LA MOBILITÉ AU CŒUR DU PROJET
« On ne peut pas aider une personne dans sa vie quotidienne en restant enfermés dans les murs d’un CMP. Nous allons donc où elle se trouve, que ce soit au domicile ou à l’hôpital et nous l’accompagnons en ville en fonction de ses besoins, de ses envies et des structures qu’elle fréquente » déclare Christopher Jon, infirmier. L’objectif est donc de sortir avec l’usager des lieux de soins habituels, ces lieux deviennent alors des partenaires parmi d’autres. L’équipe a à cœur de tisser également des liens avec différents partenaires comme le GEM, les ESAT, les centres sociaux ou des associations locales par exemple. De plus, l’équipe elle-même est composée de professionnels qui exercent sur différentes structures et ont des réseaux professionnels variés, ce qui permet d’enrichir les partenariats avec les structures médico-sociales et les échanges avec d’autres équipes de réhabilitation psychosociale comme celles du CHU de Lille, de la MGEN ou de l’EPSM Lille-Métropole.

DES PATIENTS DEJA SUIVIS ET EN DEMANDE D’AUTONOMISATION
L’EMR³ s’adresse à des patients du secteur et relativement stabilisés sur le plan clinique. Ils peuvent être en tout début de suivi ou connus depuis longtemps, quelle que soit la pathologie. Stéphane Dely, assistant de service social, précise : « nous n’avons pas de critères de sélection particuliers hormis la propre demande de l’usager, qui est indispensable. Celle-ci peut être préexistante, spontanée, mais nous pouvons aussi aider à la faire émerger ». Aujourd’hui l’EMR³ est un dispositif interne au G12 qui ne concerne que les patients du secteur. Mais les membres de l’équipe ont l’espoir de le mettre en commun avec ce qui existe dans d’autres secteurs roubaisiens, pour devenir un centre de proximité de réhabilitation psychosociale intersectoriel habilité par l’ARS.

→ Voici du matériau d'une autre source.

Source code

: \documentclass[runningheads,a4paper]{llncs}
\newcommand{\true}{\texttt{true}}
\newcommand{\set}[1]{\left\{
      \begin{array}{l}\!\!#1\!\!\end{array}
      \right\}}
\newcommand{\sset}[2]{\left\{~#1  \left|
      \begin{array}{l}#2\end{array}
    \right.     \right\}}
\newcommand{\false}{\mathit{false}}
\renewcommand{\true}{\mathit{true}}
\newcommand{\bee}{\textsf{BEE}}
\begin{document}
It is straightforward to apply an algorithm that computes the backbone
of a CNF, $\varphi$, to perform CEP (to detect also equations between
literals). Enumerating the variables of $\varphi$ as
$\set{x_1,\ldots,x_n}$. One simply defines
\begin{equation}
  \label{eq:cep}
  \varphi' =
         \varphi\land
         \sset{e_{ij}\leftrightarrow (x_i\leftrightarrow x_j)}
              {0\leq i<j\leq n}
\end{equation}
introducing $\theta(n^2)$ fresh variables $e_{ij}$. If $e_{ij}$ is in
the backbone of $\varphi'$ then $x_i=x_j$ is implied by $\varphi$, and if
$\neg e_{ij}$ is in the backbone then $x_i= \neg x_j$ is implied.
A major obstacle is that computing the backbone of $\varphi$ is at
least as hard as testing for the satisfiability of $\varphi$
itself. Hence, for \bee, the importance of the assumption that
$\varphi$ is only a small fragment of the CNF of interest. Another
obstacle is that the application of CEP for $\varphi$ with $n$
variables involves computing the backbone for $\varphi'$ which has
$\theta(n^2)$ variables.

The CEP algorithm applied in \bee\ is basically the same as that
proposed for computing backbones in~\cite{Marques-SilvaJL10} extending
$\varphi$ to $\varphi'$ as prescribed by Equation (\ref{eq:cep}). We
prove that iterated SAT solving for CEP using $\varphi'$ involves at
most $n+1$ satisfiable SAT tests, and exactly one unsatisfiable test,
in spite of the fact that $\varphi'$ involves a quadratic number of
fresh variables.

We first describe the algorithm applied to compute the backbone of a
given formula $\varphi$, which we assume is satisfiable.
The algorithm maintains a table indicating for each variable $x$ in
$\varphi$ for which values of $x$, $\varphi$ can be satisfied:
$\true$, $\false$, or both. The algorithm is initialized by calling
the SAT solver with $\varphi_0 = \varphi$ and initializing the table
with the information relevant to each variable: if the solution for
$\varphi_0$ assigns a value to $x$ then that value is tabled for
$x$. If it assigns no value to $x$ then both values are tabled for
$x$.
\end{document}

UN BILAN DÉJÀ POSITIF ET PROMETTEUR
« Cette première année était un peu expérimentale. Nous avons dû repenser notre organisation, notamment pour les infirmiers qui sont à mi-temps sur cette équipe. Une trentaine de personnes nous ont été adressées, dont vingt ont intégré le dispositif. Nous arrivons aux premiers bilans individuels de sortie ce qui nous permet de réajuster certains points » explique Romuald Parzys, cadre de santé. Dans le même temps l’équipe continue à initier de nouvelles activités au fur et à mesure, comme les groupes de remédiation cognitive, pour lesquels il faut du matériel et des formations. Durant cette année, tous les membres ont pu bénéficier d’une formation à la réhabilitation psychosociale et d’initiation à la remédiation cognitive, et participer à des conférences et colloques, pour rencontrer d’autres équipes. « Maintenant que le dispositif est structuré, nous souhaitons l’améliorer pour répondre aux critères de l’ARS et l’HAS. Nous voulons aussi développer les échanges avec les autres secteurs de l’établissement qui pratiquent la réhabilitation psychosociale, et pourquoi pas organiser des formations ou d’autres initiatives communes afin d’améliorer et promouvoir nos pratiques », conclut Marie-Sophie Robin, neuropsychologue.

LES MEMBRES DE L’EMR³ 
Noémie Bonin, éducatrice technique spécialisée ; Julie Brancourt, praticien hospitalier ; Patrice Deconstanza, cadre supérieur de santé ; Stéphane Dely, assistant de service social ; Alexandra Doctrinal, infirmière ; Stéphanie Duraisin, assistante de service social ; Anna El-Jammal, infirmière ; Muriel Gration, infirmière ; Samira Haili, infirmière ; Christopher Jon, infirmier ; Romuald Parzys, cadre de santé ; Jan Pauwels, infirmier ; Antoine Retailleau, éducateur technique spécialisé ; Marie-Sophie Robin, neuropsychologue.